RowSet columns are strongly typed. U-SQL allows you to call methods defined on those types in the SELECT clause. Because U-SQL supports .NET types such as string and DateTime, you can use all the methods available on those types.

// Find what day of year each session took place

@output= 
    SELECT 
        Start, 
        Region, 
        Start.DayOfYear AS StartDayOfYear
    FROM @searchlog;

Order of Evaluation in Expressions

There’s a common pattern C# developers are used to, as shown below:

if ( (QueryString!=null) && (QueryString.StartsWith("bing") )
{
    // do something
}

This pattern depends on a C# behavior (common to many languages) called “short-circuiting.” Simply put, in the above example, when the code runs there’s no logical reason to check both conditions if the first one returns false. Short circuiting is useful because evaluating each condition may be expensive. Thus, it is a technique that compilers use to improve the performance of C# code.

When trying to do the same thing in U-SQL there are two paths you can pick. Both are valid expressions, but one will cause problems that may not be obvious at first.

The Right Choice: Use && to keep the desired short-circuiting behavior

@rs1 = 
    SELECT * 
    FROM @data
    WHERE ((Name!=null) && (Name.StartsWith("bing"));

The Wrong Choice: Use AND which does NOT match the short-circuiting behavior.

@rs1 = 
    SELECT * 
    FROM @data
    WHERE ((Name!=null) AND (Name.StartsWith("bing"));

The second translation that uses AND will sometimes fail saying that a NullReferenceException has occurred. (sometimes = it might work on your local box but might fail in the cluster)

The reason is simple and by-design: with AND/OR U-SQL will try to perform certain optimizations that result in better performance – for example it may evaluate the second part of the expression first because it assumes that there is no relationship between the two conditions.

This is a standard optimization technique and the same thing is done in many systems such as SQL. The gain this optimization provides in performance is well worth the occasional confusion it causes for new U-SQL users – so this behavior will never change.
Summary: if you need this short-circuiting behavior use && and ||.
As an alternative you can use the SQL-like ALL/ANY operators which are equivalent to && and ||.

You CANNOT circumvent the order of evaluation by using multiple U-SQL statements

Of course, then you’ll be tempted to write your script by splitting apart the expression as shown below.

@rs1 = 
    SELECT * 
    FROM @data
    WHERE Name != null;

@rs2 =
    SELECT *
    FROM @rs1
    WHERE Name.StartsWith("bing");

The assumption here is that the first statement executes, before the second.

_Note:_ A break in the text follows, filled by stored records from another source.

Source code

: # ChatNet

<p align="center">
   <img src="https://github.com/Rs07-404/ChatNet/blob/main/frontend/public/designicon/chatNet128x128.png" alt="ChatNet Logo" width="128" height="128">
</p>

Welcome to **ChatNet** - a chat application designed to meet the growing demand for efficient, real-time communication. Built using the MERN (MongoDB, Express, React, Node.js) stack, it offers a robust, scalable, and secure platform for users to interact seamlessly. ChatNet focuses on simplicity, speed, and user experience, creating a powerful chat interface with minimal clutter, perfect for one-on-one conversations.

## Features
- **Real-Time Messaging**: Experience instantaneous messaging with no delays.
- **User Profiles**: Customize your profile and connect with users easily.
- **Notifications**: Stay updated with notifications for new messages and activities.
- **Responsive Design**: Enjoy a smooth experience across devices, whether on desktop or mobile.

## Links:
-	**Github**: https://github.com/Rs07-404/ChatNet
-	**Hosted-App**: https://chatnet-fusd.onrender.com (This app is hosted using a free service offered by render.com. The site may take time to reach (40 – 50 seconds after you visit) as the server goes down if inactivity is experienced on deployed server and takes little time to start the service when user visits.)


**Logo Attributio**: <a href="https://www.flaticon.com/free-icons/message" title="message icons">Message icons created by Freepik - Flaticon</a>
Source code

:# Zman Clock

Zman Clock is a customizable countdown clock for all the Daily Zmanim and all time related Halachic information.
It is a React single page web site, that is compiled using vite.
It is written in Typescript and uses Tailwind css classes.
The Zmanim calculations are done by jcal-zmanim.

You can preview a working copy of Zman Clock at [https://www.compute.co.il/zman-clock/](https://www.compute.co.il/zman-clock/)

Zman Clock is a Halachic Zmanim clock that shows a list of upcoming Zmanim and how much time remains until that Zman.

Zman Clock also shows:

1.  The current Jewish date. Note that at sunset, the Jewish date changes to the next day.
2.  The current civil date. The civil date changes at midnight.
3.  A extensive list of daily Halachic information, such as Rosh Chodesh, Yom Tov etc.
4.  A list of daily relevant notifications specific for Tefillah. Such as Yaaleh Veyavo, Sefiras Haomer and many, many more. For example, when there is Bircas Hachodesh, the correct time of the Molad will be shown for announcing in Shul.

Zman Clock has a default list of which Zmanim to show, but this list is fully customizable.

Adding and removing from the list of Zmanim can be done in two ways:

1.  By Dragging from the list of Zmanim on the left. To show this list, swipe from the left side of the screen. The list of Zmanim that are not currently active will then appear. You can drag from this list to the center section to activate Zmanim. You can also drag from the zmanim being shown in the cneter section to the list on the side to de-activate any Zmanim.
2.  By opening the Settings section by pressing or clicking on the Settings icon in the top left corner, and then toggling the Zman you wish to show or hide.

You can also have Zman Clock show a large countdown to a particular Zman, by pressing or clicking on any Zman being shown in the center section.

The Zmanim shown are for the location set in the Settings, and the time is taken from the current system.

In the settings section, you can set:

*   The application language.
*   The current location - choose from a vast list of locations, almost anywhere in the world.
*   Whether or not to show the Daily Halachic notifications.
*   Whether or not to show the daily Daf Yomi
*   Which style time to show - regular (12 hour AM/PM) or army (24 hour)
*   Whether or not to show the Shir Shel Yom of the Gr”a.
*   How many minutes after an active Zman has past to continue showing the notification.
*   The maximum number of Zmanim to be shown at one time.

This assumption is wrong.

This won’t work either. U-SQL is declarative language not an imperative one. Just because @rs1 is defined earlier than @rs2 in the script above it does NOT imply that the WHERE condition in @rs1 is evaluated before the WHERE in @rs2. U-SQL reserves the right to combine multiple statements together and perform optimizations. You MUST use the && operator if you want to perform short-circuiting.

Useful expressions

If you are a C# developer, the expressions below will seem obvious. If you have a SQL background or come from another language, please read this section. It will save you a lot of time later.

if null, pick a default value, otherwise use the value

stringcol1 ?? "defval"

The ?? is the C# null coalescing operator.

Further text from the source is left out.